The Castro regime is responsible for the economic suffering in Cuba. Blaming the U.S. embargo for all of the Cuban people’s problems has been Castro’s method of deflecting attention away from his failed social and economic policies. Every major industry has been “nationalized,” which means they are owned by the government. Every employee of any of these industries is an employee of the government and thus earns Castro’s designated wage.

I agree. But then why this?

Proponents of continuing the U.S. embargo on Cuba argue similar sanctions on other nations have worked in the past. They point to the embargo of South Africa in ending apartheid, but that embargo had wide-spread international support. The U.S. embargo of Cuba has only three other nations who agree with us – Israel, Palau and the Marshall Islands. Cuba is the only communist country that the United States still enforces such sanctions upon. Trade with China began under the Nixon administration, and open relations with that communist regime led to many of our cultural ideas seeping into their culture.
If the U.S. had kept the same type of embargo on China as we do on Cuba, there would never have been the protests in Tiananmen Square in 1989 or the growing seedlings of capitalism in the Chinese market we see today in Hong Kong, Beijing and Shanghai. I have been to China and walked along the street watching capitalism take hold among the open markets. I have no doubt the same will be true in Cuba.

It seems that the editors of The Daily Reveille can’t make up their mind as to whether the embargo is to blame. They were right the first time. Opening up trade won’t encourage capitalism, the money will go straight into the regime’s pockets. As has been noted many times in this blog, the U.S. doesn’t have a “one size fits all” foreign policy, so comparisons to China, although tempting to draw, have their drawbacks. Even if you want to apply a direct comparison, we can’t exactly say that opening up to China has led to democratic, right?

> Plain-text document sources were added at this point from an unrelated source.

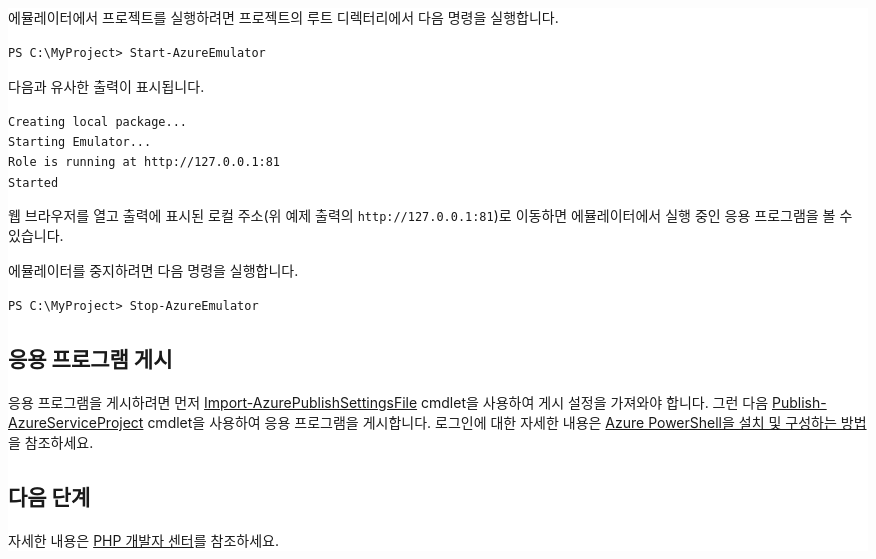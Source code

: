 에뮬레이터에서 프로젝트를 실행하려면 프로젝트의 루트 디렉터리에서 다음 명령을 실행합니다.

    PS C:\MyProject> Start-AzureEmulator

다음과 유사한 출력이 표시됩니다.

    Creating local package...
    Starting Emulator...
    Role is running at http://127.0.0.1:81
    Started

웹 브라우저를 열고 출력에 표시된 로컬 주소(위 예제 출력의 `http://127.0.0.1:81`)로 이동하면 에뮬레이터에서 실행 중인 응용 프로그램을 볼 수 있습니다.

에뮬레이터를 중지하려면 다음 명령을 실행합니다.

    PS C:\MyProject> Stop-AzureEmulator

## <a name="publish-your-application"></a>응용 프로그램 게시
응용 프로그램을 게시하려면 먼저 [Import-AzurePublishSettingsFile](https://msdn.microsoft.com/library/azure/dn790370.aspx) cmdlet을 사용하여 게시 설정을 가져와야 합니다. 그런 다음 [Publish-AzureServiceProject](https://msdn.microsoft.com/library/azure/dn495166.aspx) cmdlet을 사용하여 응용 프로그램을 게시합니다. 로그인에 대한 자세한 내용은 [Azure PowerShell을 설치 및 구성하는 방법](/powershell/azure/overview)을 참조하세요.

## <a name="next-steps"></a>다음 단계
자세한 내용은 [PHP 개발자 센터](/develop/php/)를 참조하세요.

[PHP용 Azure SDK]: /develop/php/common-tasks/download-php-sdk/
[install ps and emulators]: http://go.microsoft.com/fwlink/p/?linkid=320376&clcid=0x409
[서비스 정의(.csdef)]: http://msdn.microsoft.com/library/windowsazure/ee758711.aspx
[서비스 구성(.cscfg)]: http://msdn.microsoft.com/library/windowsazure/ee758710.aspx
[iis.net]: http://www.iis.net/
[sql native client]: http://msdn.microsoft.com/sqlserver/aa937733.aspx
[sqlsrv drivers]: http://php.net/sqlsrv
[sqlncli.msi x64 설치 관리자]: http://go.microsoft.com/fwlink/?LinkID=239648

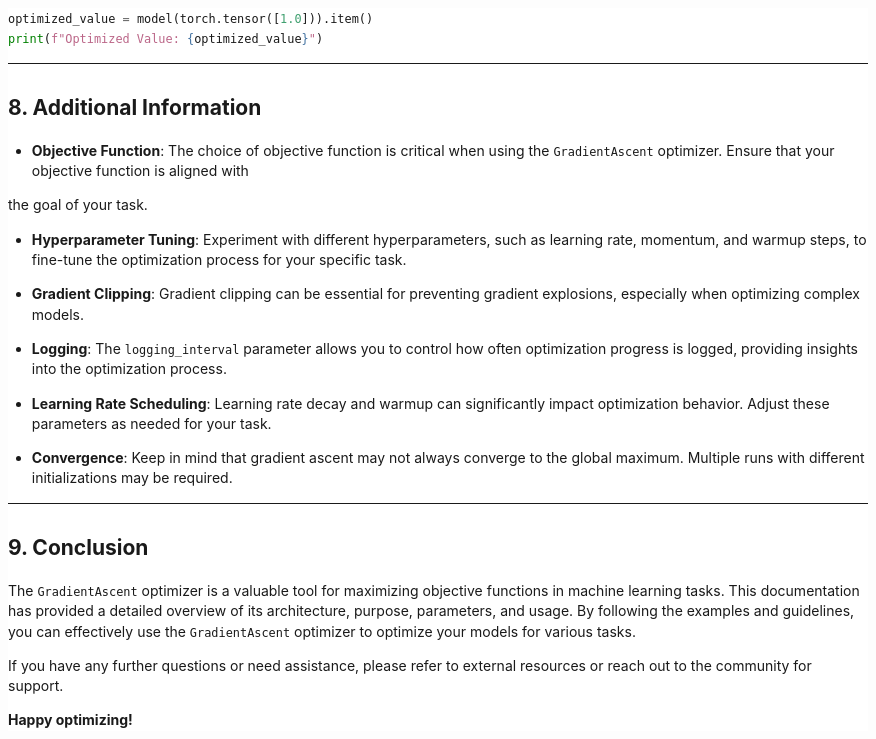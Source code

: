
 ```python
optimized_value = model(torch.tensor([1.0])).item()
print(f"Optimized Value: {optimized_value}")
```

---

## 8. Additional Information <a name="additional-information"></a>

- **Objective Function**: The choice of objective function is critical when using the `GradientAscent` optimizer. Ensure that your objective function is aligned with

 the goal of your task.

- **Hyperparameter Tuning**: Experiment with different hyperparameters, such as learning rate, momentum, and warmup steps, to fine-tune the optimization process for your specific task.

- **Gradient Clipping**: Gradient clipping can be essential for preventing gradient explosions, especially when optimizing complex models.

- **Logging**: The `logging_interval` parameter allows you to control how often optimization progress is logged, providing insights into the optimization process.

- **Learning Rate Scheduling**: Learning rate decay and warmup can significantly impact optimization behavior. Adjust these parameters as needed for your task.

- **Convergence**: Keep in mind that gradient ascent may not always converge to the global maximum. Multiple runs with different initializations may be required.

---

## 9. Conclusion <a name="conclusion"></a>

The `GradientAscent` optimizer is a valuable tool for maximizing objective functions in machine learning tasks. This documentation has provided a detailed overview of its architecture, purpose, parameters, and usage. By following the examples and guidelines, you can effectively use the `GradientAscent` optimizer to optimize your models for various tasks.

If you have any further questions or need assistance, please refer to external resources or reach out to the community for support.

**Happy optimizing!**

1 thought on “Another Call To End Embargo”

  1. “Embargo”?

    Canada “has no embargo”, and they exported to Cuba $513 million (2006).

    The USA “has an embargo”, and they exported to Cuba $348 million (2006).

    Let’s stop kidding ourselves. There is NO EMBARGO.

    By the way, the Castro Mafia in Cuba gets EVERYTHING, and I mean EVERYTHING, that they need or want. Including all of the “MADE IN USA” products available to you and me.

    They are all shipped to them from Panama, and Canada, via all the front trading companies that they have established to “purchase” all of these goods from the USA, and they sending them to Cuba.